Abstract#
Using Quartus software and Verilog language, a structured behavioral description method was employed to complete the design and simulation of a single-cycle CPU model, achieving normal operation of the model.
Keywords: Overall, System
Chapter 1 Principles and Model Design#
1.1 Principles Related to the Experiment#
Von Neumann Computer Working Principle#
- The computer consists of five main parts: controller, arithmetic unit, memory, input devices, and output devices.
- Programs and data are stored in memory in binary code form without distinction, with the storage location determined by the address.
- The controller works according to the instruction sequence (program) stored in memory, and the execution of instructions is controlled by a program counter.
-
Single-cycle CPU: Refers to the execution of an instruction completed within one clock cycle, after which the next instruction execution begins, meaning one instruction is completed in one clock cycle.
-
Instruction set: Refers to the collection of all instructions of a computer.
-
Instruction cycle: The time required from fetching the instruction, analyzing the instruction, to executing the instruction; different instructions may have different instruction cycle lengths.
-
Steps for a single-cycle CPU to process instructions:
Fetch instruction -> Instruction decode -> Instruction execution -> Memory access -> Result write back
1.2 Model Design#
Structural Block Diagram#
Control Circuit Diagram#
Corresponding Modules and Functions#
InstructionMemory: Instruction memory, retrieves the corresponding instruction from memory based on the input address.

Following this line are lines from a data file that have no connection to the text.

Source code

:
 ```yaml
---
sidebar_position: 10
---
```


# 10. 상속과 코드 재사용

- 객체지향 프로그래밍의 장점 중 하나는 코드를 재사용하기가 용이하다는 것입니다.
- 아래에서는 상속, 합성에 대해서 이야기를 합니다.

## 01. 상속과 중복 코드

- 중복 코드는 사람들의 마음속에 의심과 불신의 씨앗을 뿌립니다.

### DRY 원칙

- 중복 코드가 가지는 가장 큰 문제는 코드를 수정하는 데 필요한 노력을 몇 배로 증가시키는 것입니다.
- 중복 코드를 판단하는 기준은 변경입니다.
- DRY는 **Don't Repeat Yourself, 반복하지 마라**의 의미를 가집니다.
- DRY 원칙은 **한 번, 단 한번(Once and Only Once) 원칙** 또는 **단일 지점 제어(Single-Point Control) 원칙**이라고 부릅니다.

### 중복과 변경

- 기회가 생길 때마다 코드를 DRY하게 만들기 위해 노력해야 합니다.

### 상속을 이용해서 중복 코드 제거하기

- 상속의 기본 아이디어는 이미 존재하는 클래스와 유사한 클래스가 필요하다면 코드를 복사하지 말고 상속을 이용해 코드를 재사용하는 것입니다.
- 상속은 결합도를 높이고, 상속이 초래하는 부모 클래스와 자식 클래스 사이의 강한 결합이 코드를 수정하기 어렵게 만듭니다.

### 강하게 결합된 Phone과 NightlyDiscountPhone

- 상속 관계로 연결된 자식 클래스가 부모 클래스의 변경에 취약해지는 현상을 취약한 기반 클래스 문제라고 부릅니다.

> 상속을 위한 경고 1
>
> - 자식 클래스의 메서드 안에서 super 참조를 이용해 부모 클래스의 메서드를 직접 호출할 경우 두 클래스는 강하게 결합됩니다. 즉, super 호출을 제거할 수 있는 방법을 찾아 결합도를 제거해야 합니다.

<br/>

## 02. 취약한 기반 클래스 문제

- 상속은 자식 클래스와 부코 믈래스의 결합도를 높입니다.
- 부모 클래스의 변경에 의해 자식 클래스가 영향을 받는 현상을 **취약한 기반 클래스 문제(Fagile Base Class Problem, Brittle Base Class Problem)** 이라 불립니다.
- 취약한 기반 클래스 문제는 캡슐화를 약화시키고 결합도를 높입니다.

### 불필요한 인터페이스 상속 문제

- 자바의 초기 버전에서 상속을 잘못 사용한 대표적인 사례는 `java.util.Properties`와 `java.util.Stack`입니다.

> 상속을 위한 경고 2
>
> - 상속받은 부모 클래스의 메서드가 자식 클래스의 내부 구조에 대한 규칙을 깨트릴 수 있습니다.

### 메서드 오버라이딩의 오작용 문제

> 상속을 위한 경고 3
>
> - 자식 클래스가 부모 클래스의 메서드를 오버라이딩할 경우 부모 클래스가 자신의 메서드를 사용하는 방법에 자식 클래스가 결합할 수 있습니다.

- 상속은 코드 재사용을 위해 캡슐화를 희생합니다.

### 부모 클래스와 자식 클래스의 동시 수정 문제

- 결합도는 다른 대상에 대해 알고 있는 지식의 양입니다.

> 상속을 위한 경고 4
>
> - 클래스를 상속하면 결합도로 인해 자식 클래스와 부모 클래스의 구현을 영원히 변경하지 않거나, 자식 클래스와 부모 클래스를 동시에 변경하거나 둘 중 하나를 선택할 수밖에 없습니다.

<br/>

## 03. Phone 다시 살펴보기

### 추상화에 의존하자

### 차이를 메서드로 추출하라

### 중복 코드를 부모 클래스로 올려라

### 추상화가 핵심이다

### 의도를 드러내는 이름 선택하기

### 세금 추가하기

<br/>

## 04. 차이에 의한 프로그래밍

CU: Control unit, analyzes instructions, determines what operations should be performed, and issues control signals to the corresponding components according to the determined timing.
Register: Data register (Figure 1.2.4), responsible for temporarily storing the arithmetic data from the ALU and the data fetched from and written to memory, acting as a cache, since reading and writing cannot occur simultaneously within a single cycle, a level cache design is included.
ALU: Arithmetic Logic Unit (Figure 1.2.5), performs corresponding arithmetic and logical operations based on the input opcode and data.
memRam: Data memory (Figure 1.2.6), stores data.
PC: Program counter, performs value fetching operations, completes the execution of the first instruction, and then retrieves the address of the second instruction based on the PC. The address in the PC is automatically incremented or given by the branch instruction for the next instruction's address.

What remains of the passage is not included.